Results: Sedentary R(+)/A(+) mice presented with significantly greater placental pathology, which was normalized with exercise training. This was characterized by a normalization of cytokeratin and histone H3 protein expression, thereby restoring placental development, specifically looking at trophoblasts and trophoblast giant cells, respectively. This exercise training effect appears to normalize placental growth primarily by promoting angiogenesis and development. Indeed, a pro-angiogenic shift could be detected which was characterized by an increase in placental growth factor gene expression, along with a decrease in sFlt-1 gene expression, which produced a decrease in circulating sFlt-1. Sedentary R(+)/A(+) mice also presented with a significant increase in VEGF protein, which was significantly decreased with exercise.

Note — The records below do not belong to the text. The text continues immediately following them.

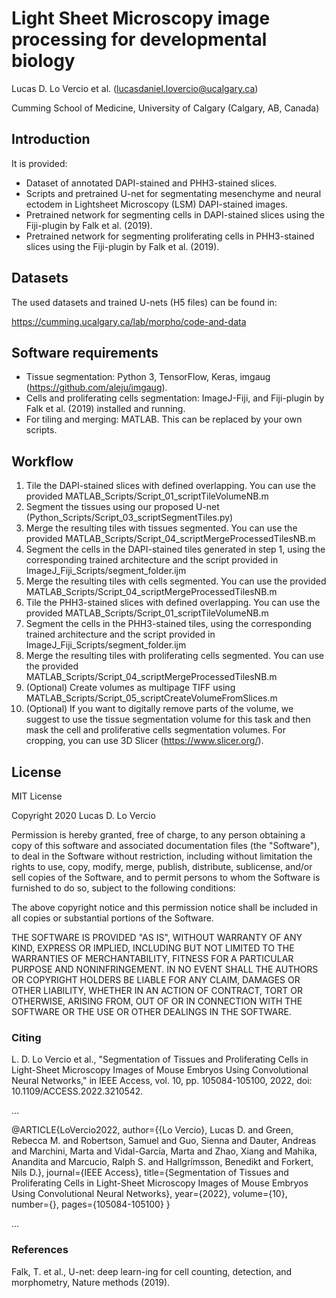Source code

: # Light Sheet Microscopy image processing for developmental biology

Lucas D. Lo Vercio et al. (lucasdaniel.lovercio@ucalgary.ca)

Cumming School of Medicine, University of Calgary (Calgary, AB, Canada)

## Introduction

It is provided:
* Dataset of annotated DAPI-stained and PHH3-stained slices.
* Scripts and pretrained U-net for segmentating mesenchyme and neural ectodem in Lightsheet Microscopy (LSM)  DAPI-stained images.
* Pretrained network for segmenting cells in DAPI-stained slices using the Fiji-plugin by Falk et al. (2019).
* Pretrained network for segmenting proliferating cells in PHH3-stained slices using the Fiji-plugin by Falk et al. (2019).

## Datasets

The used datasets and trained U-nets (H5 files) can be found in:

https://cumming.ucalgary.ca/lab/morpho/code-and-data

## Software requirements

* Tissue segmentation: Python 3, TensorFlow, Keras, imgaug (https://github.com/aleju/imgaug).
* Cells and proliferating cells segmentation: ImageJ-Fiji, and Fiji-plugin by Falk et al. (2019) installed and running.
* For tiling and merging: MATLAB. This can be replaced by your own scripts.

## Workflow

1. Tile the DAPI-stained slices with defined overlapping. You can use the provided MATLAB_Scripts/Script_01_scriptTileVolumeNB.m
2. Segment the tissues using our proposed U-net (Python_Scripts/Script_03_scriptSegmentTiles.py)
3. Merge the resulting tiles with tissues segmented. You can use the provided MATLAB_Scripts/Script_04_scriptMergeProcessedTilesNB.m
4. Segment the cells in the DAPI-stained tiles generated in step 1, using the corresponding trained architecture and the script provided in ImageJ_Fiji_Scripts/segment_folder.ijm
5. Merge the resulting tiles with cells segmented. You can use the provided MATLAB_Scripts/Script_04_scriptMergeProcessedTilesNB.m
6. Tile the PHH3-stained slices with defined overlapping. You can use the provided MATLAB_Scripts/Script_01_scriptTileVolumeNB.m
7. Segment the cells in the PHH3-stained tiles, using the corresponding trained architecture and the script provided in ImageJ_Fiji_Scripts/segment_folder.ijm
8. Merge the resulting tiles with proliferating cells segmented. You can use the provided MATLAB_Scripts/Script_04_scriptMergeProcessedTilesNB.m
9. (Optional) Create volumes as multipage TIFF using MATLAB_Scripts/Script_05_scriptCreateVolumeFromSlices.m
10. (Optional) If you want to digitally remove parts of the volume, we suggest to use the tissue segmentation volume for this task and then mask the cell and proliferative cells segmentation volumes. For cropping, you can use 3D Slicer (https://www.slicer.org/).

## License

MIT License

Copyright 2020 Lucas D. Lo Vercio

Permission is hereby granted, free of charge, to any person obtaining a copy
of this software and associated documentation files (the "Software"), to deal
in the Software without restriction, including without limitation the rights
to use, copy, modify, merge, publish, distribute, sublicense, and/or sell
copies of the Software, and to permit persons to whom the Software is
furnished to do so, subject to the following conditions:

The above copyright notice and this permission notice shall be included in all
copies or substantial portions of the Software.

THE SOFTWARE IS PROVIDED "AS IS", WITHOUT WARRANTY OF ANY KIND, EXPRESS OR
IMPLIED, INCLUDING BUT NOT LIMITED TO THE WARRANTIES OF MERCHANTABILITY,
FITNESS FOR A PARTICULAR PURPOSE AND NONINFRINGEMENT. IN NO EVENT SHALL THE
AUTHORS OR COPYRIGHT HOLDERS BE LIABLE FOR ANY CLAIM, DAMAGES OR OTHER
LIABILITY, WHETHER IN AN ACTION OF CONTRACT, TORT OR OTHERWISE, ARISING FROM,
OUT OF OR IN CONNECTION WITH THE SOFTWARE OR THE USE OR OTHER DEALINGS IN THE
SOFTWARE.

### Citing

L. D. Lo Vercio et al., "Segmentation of Tissues and Proliferating Cells in Light-Sheet Microscopy Images of Mouse Embryos Using Convolutional Neural Networks," in IEEE Access, vol. 10, pp. 105084-105100, 2022, doi: 10.1109/ACCESS.2022.3210542.

...

@ARTICLE{LoVercio2022,
  author={{Lo Vercio}, Lucas D. and Green, Rebecca M. and Robertson, Samuel and Guo, Sienna and Dauter, Andreas and Marchini, Marta and Vidal-García, Marta and Zhao, Xiang and Mahika, Anandita and Marcucio, Ralph S. and Hallgrímsson, Benedikt and Forkert, Nils D.},
  journal={IEEE Access}, 
  title={Segmentation of Tissues and Proliferating Cells in Light-Sheet Microscopy Images of Mouse Embryos Using Convolutional Neural Networks}, 
  year={2022},
  volume={10},
  number={},
  pages={105084-105100}
}

...


### References

Falk, T. et al., U-net: deep learn-ing for cell counting, detection, and morphometry, Nature methods (2019).
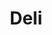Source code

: ---
title: Deli
date: 
draft: false

# descripcion
description : Argollita 3/4 de plata con marquesitas. 

materials: Plata 925

color: Plateado

dimensions: 1,5 cm

code: 01-02-0288

type: "Aros"

categories: []

price: $3.700,00

# Images
# first image will be shown in the product page
images:
  # - image: "images/path_to_image"
  # La ubicacion de las imagenes es imagenes/Aros/Aros.Marquesita/01-02-0288-deli
  - image: "./images/aros/marquesita/01-02-0288-agollita-fina-grande_a.jpeg"
  - image: "./images/aros/marquesita/01-02-0288-agollita-fina-grande_b.jpeg"
---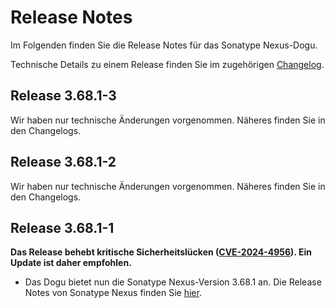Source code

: # Release Notes

Im Folgenden finden Sie die Release Notes für das Sonatype Nexus-Dogu. 

Technische Details zu einem Release finden Sie im zugehörigen [Changelog](https://docs.cloudogu.com/de/docs/dogus/nexus/CHANGELOG/).

## Release 3.68.1-3

Wir haben nur technische Änderungen vorgenommen. Näheres finden Sie in den Changelogs.

## Release 3.68.1-2

Wir haben nur technische Änderungen vorgenommen. Näheres finden Sie in den Changelogs.

## Release 3.68.1-1

**Das Release behebt kritische Sicherheitslücken ([CVE-2024-4956](https://github.com/advisories/GHSA-6cgv-69mq-8w7x)). Ein Update ist daher empfohlen.**

* Das Dogu bietet nun die Sonatype Nexus-Version 3.68.1 an. Die Release Notes von Sonatype Nexus finden Sie [hier](https://help.sonatype.com/en/sonatype-nexus-repository-3-68-0-release-notes.html).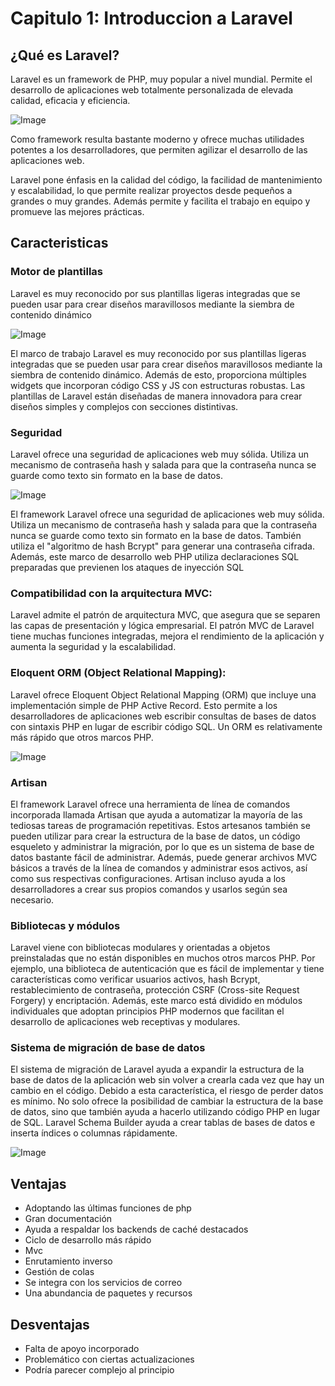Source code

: # Capitulo 1: Introduccion a Laravel
## ¿Qué es Laravel?
Laravel es un framework de PHP, muy popular a nivel mundial.  Permite el desarrollo de aplicaciones web totalmente personalizada de elevada calidad, eficacia y eficiencia.


![Image](https://martamaleyka.github.io/Curso-de-Laravel/Imagenes/logo.png)

Como framework resulta bastante moderno y ofrece muchas utilidades potentes a los desarrolladores, que permiten agilizar el desarrollo de las aplicaciones web.

Laravel pone énfasis en la calidad del código, la facilidad de mantenimiento y escalabilidad, lo que permite realizar proyectos desde pequeños a grandes o muy grandes. Además permite y facilita el trabajo en equipo y promueve las mejores prácticas.

## Caracteristicas

### Motor de plantillas
Laravel es muy reconocido por sus plantillas ligeras integradas que se pueden usar para crear diseños maravillosos mediante la siembra de contenido dinámico

![Image](https://martamaleyka.github.io/Curso-de-Laravel/Imagenes/blade.png)

El marco de trabajo Laravel es muy reconocido por sus plantillas ligeras integradas que se pueden usar para crear diseños maravillosos mediante la siembra de contenido dinámico. Además de esto, proporciona múltiples widgets que incorporan código CSS y JS con estructuras robustas. Las plantillas de Laravel están diseñadas de manera innovadora para crear diseños simples y complejos con secciones distintivas.

### Seguridad
Laravel ofrece una seguridad de aplicaciones web muy sólida. Utiliza un mecanismo de contraseña hash y salada para que la contraseña nunca se guarde como texto sin formato en la base de datos.

![Image](https://martamaleyka.github.io/Curso-de-Laravel/Imagenes/seguridad.png)

El framework Laravel ofrece una seguridad de aplicaciones web muy sólida. Utiliza un mecanismo de contraseña hash y salada para que la contraseña nunca se guarde como texto sin formato en la base de datos. También utiliza el "algoritmo de hash Bcrypt" para generar una contraseña cifrada. Además, este marco de desarrollo web PHP utiliza declaraciones SQL preparadas que previenen los ataques de inyección SQL

### Compatibilidad con la arquitectura MVC:
Laravel admite el patrón de arquitectura MVC, que asegura que se separen las capas de presentación y lógica empresarial. El patrón MVC de Laravel tiene muchas funciones integradas, mejora el rendimiento de la aplicación y aumenta la seguridad y la escalabilidad.

### Eloquent ORM (Object Relational Mapping):
Laravel ofrece Eloquent Object Relational Mapping (ORM) que incluye una implementación simple de PHP Active Record. Esto permite a los desarrolladores de aplicaciones web escribir consultas de bases de datos con sintaxis PHP en lugar de escribir código SQL. Un ORM es relativamente más rápido que otros marcos PHP.

![Image](https://martamaleyka.github.io/Curso-de-Laravel/Imagenes/orm.jpg)

### Artisan
El framework Laravel ofrece una herramienta de línea de comandos incorporada llamada Artisan que ayuda a automatizar la mayoría de las tediosas tareas de programación repetitivas. Estos artesanos también se pueden utilizar para crear la estructura de la base de datos, un código esqueleto y administrar la migración, por lo que es un sistema de base de datos bastante fácil de administrar. Además, puede generar archivos MVC básicos a través de la línea de comandos y administrar esos activos, así como sus respectivas configuraciones. Artisan incluso ayuda a los desarrolladores a crear sus propios comandos y usarlos según sea necesario.

### Bibliotecas y módulos

Laravel viene con bibliotecas modulares y orientadas a objetos preinstaladas que no están disponibles en muchos otros marcos PHP. Por ejemplo, una biblioteca de autenticación que es fácil de implementar y tiene características como verificar usuarios activos, hash Bcrypt, restablecimiento de contraseña, protección CSRF (Cross-site Request Forgery) y encriptación. Además, este marco está dividido en módulos individuales que adoptan principios PHP modernos que facilitan el desarrollo de aplicaciones web receptivas y modulares.

### Sistema de migración de base de datos
El sistema de migración de Laravel ayuda a expandir la estructura de la base de datos de la aplicación web sin volver a crearla cada vez que hay un cambio en el código. Debido a esta característica, el riesgo de perder datos es mínimo. No solo ofrece la posibilidad de cambiar la estructura de la base de datos, sino que también ayuda a hacerlo utilizando código PHP en lugar de SQL. Laravel Schema Builder ayuda a crear tablas de bases de datos e inserta índices o columnas rápidamente.

![Image](https://martamaleyka.github.io/Curso-de-Laravel/Imagenes/migraciones.jpg)

## Ventajas

- Adoptando las últimas funciones de php
- Gran documentación
- Ayuda a respaldar los backends de caché destacados
- Ciclo de desarrollo más rápido
- Mvc
- Enrutamiento inverso
- Gestión de colas
- Se integra con los servicios de correo
- Una abundancia de paquetes y recursos

## Desventajas

- Falta de apoyo incorporado
- Problemático con ciertas actualizaciones
- Podría parecer complejo al principio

Of interest, since it has been observed to be decreased with preeclampsia, insulin regulated aminopeptidase (IRAP) gene expression was significantly increased in the trained transgenic mice. Finally, exercise training prevented the increase in blood pressure normally observed at the end of gestation in sedentary R(+)A(+) mice.

Conclusion: Exercise training both before and during gestation appears to promote placental growth and development by producing a pro-angiogenic placental environment. Put together, along with the lack in blood pressure increase, these factors may be responsible for preventing the development of preeclampsia in our animal model of preeclampsia superimposed on chronic hypertension. Identifying the mechanisms implicated in exercise-induced preeclampsia risk reduction will be critical to improve preeclampsia prophylaxis.